__Task statement__: The required output is a verbatim transcription of the listing, pictures excluded.

__Extracted material__:
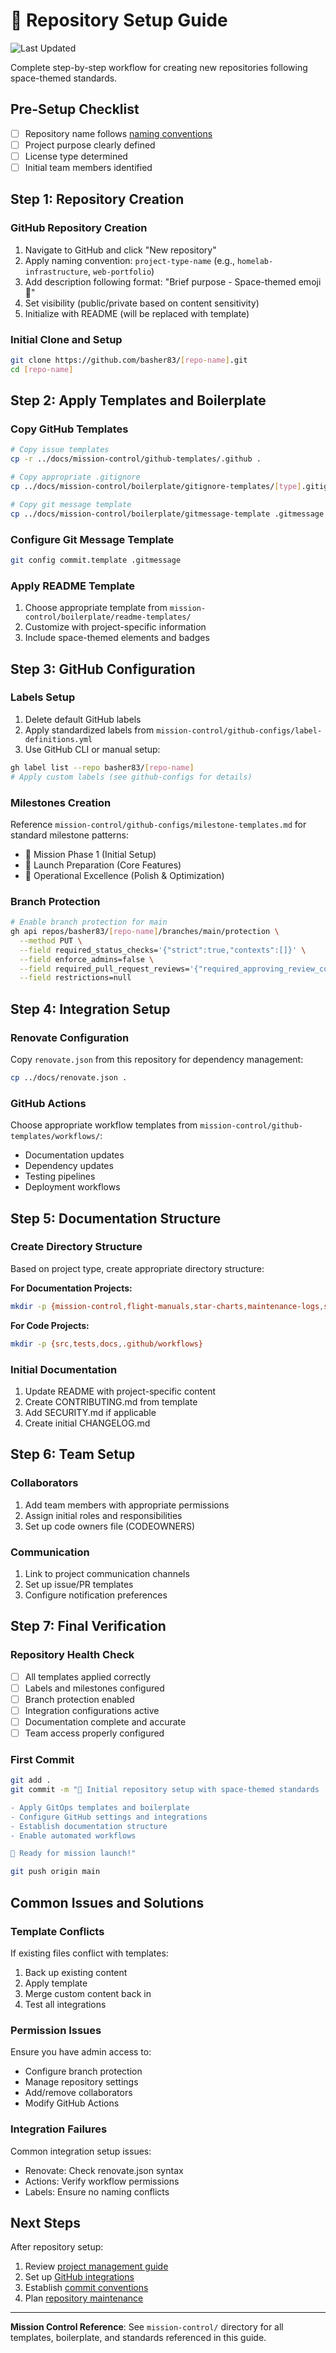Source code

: # 🚀 Repository Setup Guide
![Last Updated](https://img.shields.io/badge/Last%20Updated-2025--06--09-success)

Complete step-by-step workflow for creating new repositories following space-themed standards.

## Pre-Setup Checklist

- [ ] Repository name follows [naming conventions](../../mission-control/repo-naming-conventions.md)
- [ ] Project purpose clearly defined
- [ ] License type determined
- [ ] Initial team members identified

## Step 1: Repository Creation

### GitHub Repository Creation
1. Navigate to GitHub and click "New repository"
2. Apply naming convention: `project-type-name` (e.g., `homelab-infrastructure`, `web-portfolio`)
3. Add description following format: "Brief purpose - Space-themed emoji 🚀"
4. Set visibility (public/private based on content sensitivity)
5. Initialize with README (will be replaced with template)

### Initial Clone and Setup
```bash
git clone https://github.com/basher83/[repo-name].git
cd [repo-name]
```

## Step 2: Apply Templates and Boilerplate

### Copy GitHub Templates
```bash
# Copy issue templates
cp -r ../docs/mission-control/github-templates/.github .

# Copy appropriate .gitignore
cp ../docs/mission-control/boilerplate/gitignore-templates/[type].gitignore .gitignore

# Copy git message template
cp ../docs/mission-control/boilerplate/gitmessage-template .gitmessage
```

### Configure Git Message Template
```bash
git config commit.template .gitmessage
```

### Apply README Template
1. Choose appropriate template from `mission-control/boilerplate/readme-templates/`
2. Customize with project-specific information
3. Include space-themed elements and badges

## Step 3: GitHub Configuration

### Labels Setup
1. Delete default GitHub labels
2. Apply standardized labels from `mission-control/github-configs/label-definitions.yml`
3. Use GitHub CLI or manual setup:
```bash
gh label list --repo basher83/[repo-name]
# Apply custom labels (see github-configs for details)
```

### Milestones Creation
Reference `mission-control/github-configs/milestone-templates.md` for standard milestone patterns:
- 🎯 Mission Phase 1 (Initial Setup)
- 🚀 Launch Preparation (Core Features)
- 🌟 Operational Excellence (Polish & Optimization)

### Branch Protection
```bash
# Enable branch protection for main
gh api repos/basher83/[repo-name]/branches/main/protection \
  --method PUT \
  --field required_status_checks='{"strict":true,"contexts":[]}' \
  --field enforce_admins=false \
  --field required_pull_request_reviews='{"required_approving_review_count":1}' \
  --field restrictions=null
```

## Step 4: Integration Setup

### Renovate Configuration
Copy `renovate.json` from this repository for dependency management:
```bash
cp ../docs/renovate.json .
```

### GitHub Actions
Choose appropriate workflow templates from `mission-control/github-templates/workflows/`:
- Documentation updates
- Dependency updates
- Testing pipelines
- Deployment workflows

## Step 5: Documentation Structure

### Create Directory Structure
Based on project type, create appropriate directory structure:

**For Documentation Projects:**
```bash
mkdir -p {mission-control,flight-manuals,star-charts,maintenance-logs,space-dictionary}
```

**For Code Projects:**
```bash
mkdir -p {src,tests,docs,.github/workflows}
```

### Initial Documentation
1. Update README with project-specific content
2. Create CONTRIBUTING.md from template
3. Add SECURITY.md if applicable
4. Create initial CHANGELOG.md

## Step 6: Team Setup

### Collaborators
1. Add team members with appropriate permissions
2. Assign initial roles and responsibilities
3. Set up code owners file (CODEOWNERS)

### Communication
1. Link to project communication channels
2. Set up issue/PR templates
3. Configure notification preferences

## Step 7: Final Verification

### Repository Health Check
- [ ] All templates applied correctly
- [ ] Labels and milestones configured
- [ ] Branch protection enabled
- [ ] Integration configurations active
- [ ] Documentation complete and accurate
- [ ] Team access properly configured

### First Commit
```bash
git add .
git commit -m "🎯 Initial repository setup with space-themed standards

- Apply GitOps templates and boilerplate
- Configure GitHub settings and integrations
- Establish documentation structure
- Enable automated workflows

🚀 Ready for mission launch!"

git push origin main
```

## Common Issues and Solutions

### Template Conflicts
If existing files conflict with templates:
1. Back up existing content
2. Apply template
3. Merge custom content back in
4. Test all integrations

### Permission Issues
Ensure you have admin access to:
- Configure branch protection
- Manage repository settings
- Add/remove collaborators
- Modify GitHub Actions

### Integration Failures
Common integration setup issues:
- Renovate: Check renovate.json syntax
- Actions: Verify workflow permissions
- Labels: Ensure no naming conflicts

## Next Steps

After repository setup:
1. Review [project management guide](project-management.md)
2. Set up [GitHub integrations](github-integrations.md)
3. Establish [commit conventions](commit-conventions.md)
4. Plan [repository maintenance](repository-maintenance.md)

---

**Mission Control Reference**: See `mission-control/` directory for all templates, boilerplate, and standards referenced in this guide.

__Response to the task__:
Source code

: # 🚀 Repository Setup Guide
![Last Updated](https://img.shields.io/badge/Last%20Updated-2025--06--09-success)

Complete step-by-step workflow for creating new repositories following space-themed standards.

## Pre-Setup Checklist

- [ ] Repository name follows [naming conventions](../../mission-control/repo-naming-conventions.md)
- [ ] Project purpose clearly defined
- [ ] License type determined
- [ ] Initial team members identified

## Step 1: Repository Creation

### GitHub Repository Creation
1. Navigate to GitHub and click "New repository"
2. Apply naming convention: `project-type-name` (e.g., `homelab-infrastructure`, `web-portfolio`)
3. Add description following format: "Brief purpose - Space-themed emoji 🚀"
4. Set visibility (public/private based on content sensitivity)
5. Initialize with README (will be replaced with template)

### Initial Clone and Setup
```bash
git clone https://github.com/basher83/[repo-name].git
cd [repo-name]
```

## Step 2: Apply Templates and Boilerplate

### Copy GitHub Templates
```bash
# Copy issue templates
cp -r ../docs/mission-control/github-templates/.github .

# Copy appropriate .gitignore
cp ../docs/mission-control/boilerplate/gitignore-templates/[type].gitignore .gitignore

# Copy git message template
cp ../docs/mission-control/boilerplate/gitmessage-template .gitmessage
```

### Configure Git Message Template
```bash
git config commit.template .gitmessage
```

### Apply README Template
1. Choose appropriate template from `mission-control/boilerplate/readme-templates/`
2. Customize with project-specific information
3. Include space-themed elements and badges

## Step 3: GitHub Configuration

### Labels Setup
1. Delete default GitHub labels
2. Apply standardized labels from `mission-control/github-configs/label-definitions.yml`
3. Use GitHub CLI or manual setup:
```bash
gh label list --repo basher83/[repo-name]
# Apply custom labels (see github-configs for details)
```

### Milestones Creation
Reference `mission-control/github-configs/milestone-templates.md` for standard milestone patterns:
- 🎯 Mission Phase 1 (Initial Setup)
- 🚀 Launch Preparation (Core Features)
- 🌟 Operational Excellence (Polish & Optimization)

### Branch Protection
```bash
# Enable branch protection for main
gh api repos/basher83/[repo-name]/branches/main/protection \
  --method PUT \
  --field required_status_checks='{"strict":true,"contexts":[]}' \
  --field enforce_admins=false \
  --field required_pull_request_reviews='{"required_approving_review_count":1}' \
  --field restrictions=null
```

## Step 4: Integration Setup

### Renovate Configuration
Copy `renovate.json` from this repository for dependency management:
```bash
cp ../docs/renovate.json .
```

### GitHub Actions
Choose appropriate workflow templates from `mission-control/github-templates/workflows/`:
- Documentation updates
- Dependency updates
- Testing pipelines
- Deployment workflows

## Step 5: Documentation Structure

### Create Directory Structure
Based on project type, create appropriate directory structure:

**For Documentation Projects:**
```bash
mkdir -p {mission-control,flight-manuals,star-charts,maintenance-logs,space-dictionary}
```

**For Code Projects:**
```bash
mkdir -p {src,tests,docs,.github/workflows}
```

### Initial Documentation
1. Update README with project-specific content
2. Create CONTRIBUTING.md from template
3. Add SECURITY.md if applicable
4. Create initial CHANGELOG.md

## Step 6: Team Setup

### Collaborators
1. Add team members with appropriate permissions
2. Assign initial roles and responsibilities
3. Set up code owners file (CODEOWNERS)

### Communication
1. Link to project communication channels
2. Set up issue/PR templates
3. Configure notification preferences

## Step 7: Final Verification

### Repository Health Check
- [ ] All templates applied correctly
- [ ] Labels and milestones configured
- [ ] Branch protection enabled
- [ ] Integration configurations active
- [ ] Documentation complete and accurate
- [ ] Team access properly configured

### First Commit
```bash
git add .
git commit -m "🎯 Initial repository setup with space-themed standards

- Apply GitOps templates and boilerplate
- Configure GitHub settings and integrations
- Establish documentation structure
- Enable automated workflows

🚀 Ready for mission launch!"

git push origin main
```

## Common Issues and Solutions

### Template Conflicts
If existing files conflict with templates:
1. Back up existing content
2. Apply template
3. Merge custom content back in
4. Test all integrations

### Permission Issues
Ensure you have admin access to:
- Configure branch protection
- Manage repository settings
- Add/remove collaborators
- Modify GitHub Actions

### Integration Failures
Common integration setup issues:
- Renovate: Check renovate.json syntax
- Actions: Verify workflow permissions
- Labels: Ensure no naming conflicts

## Next Steps

After repository setup:
1. Review [project management guide](project-management.md)
2. Set up [GitHub integrations](github-integrations.md)
3. Establish [commit conventions](commit-conventions.md)
4. Plan [repository maintenance](repository-maintenance.md)

---

**Mission Control Reference**: See `mission-control/` directory for all templates, boilerplate, and standards referenced in this guide.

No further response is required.